## DATA

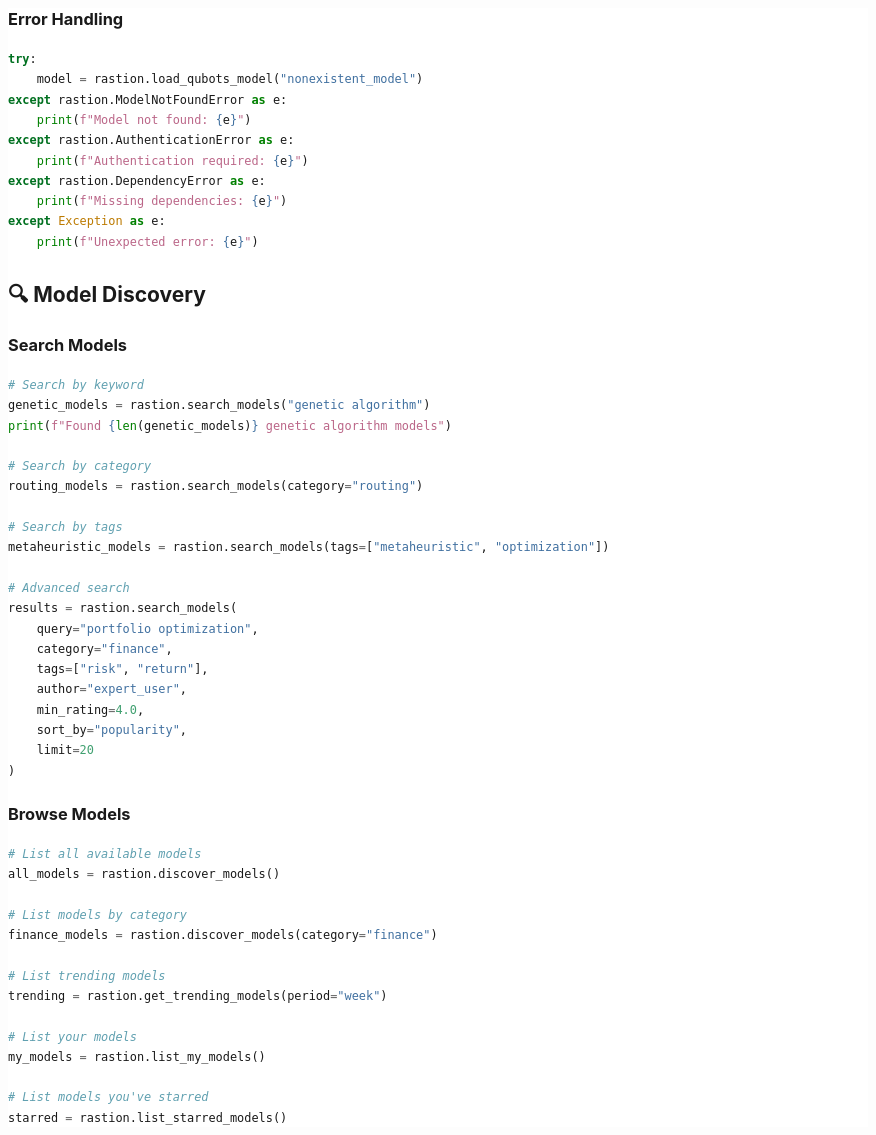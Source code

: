 ### Error Handling

```python
try:
    model = rastion.load_qubots_model("nonexistent_model")
except rastion.ModelNotFoundError as e:
    print(f"Model not found: {e}")
except rastion.AuthenticationError as e:
    print(f"Authentication required: {e}")
except rastion.DependencyError as e:
    print(f"Missing dependencies: {e}")
except Exception as e:
    print(f"Unexpected error: {e}")
```

## 🔍 Model Discovery

### Search Models

```python
# Search by keyword
genetic_models = rastion.search_models("genetic algorithm")
print(f"Found {len(genetic_models)} genetic algorithm models")

# Search by category
routing_models = rastion.search_models(category="routing")

# Search by tags
metaheuristic_models = rastion.search_models(tags=["metaheuristic", "optimization"])

# Advanced search
results = rastion.search_models(
    query="portfolio optimization",
    category="finance",
    tags=["risk", "return"],
    author="expert_user",
    min_rating=4.0,
    sort_by="popularity",
    limit=20
)
```

### Browse Models

```python
# List all available models
all_models = rastion.discover_models()

# List models by category
finance_models = rastion.discover_models(category="finance")

# List trending models
trending = rastion.get_trending_models(period="week")

# List your models
my_models = rastion.list_my_models()

# List models you've starred
starred = rastion.list_starred_models()
```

## EXERCISE REQUIREMENTS
Across all the records above, count the lines that contain "category" and reply with only the number.

## FINISHED EXERCISE
5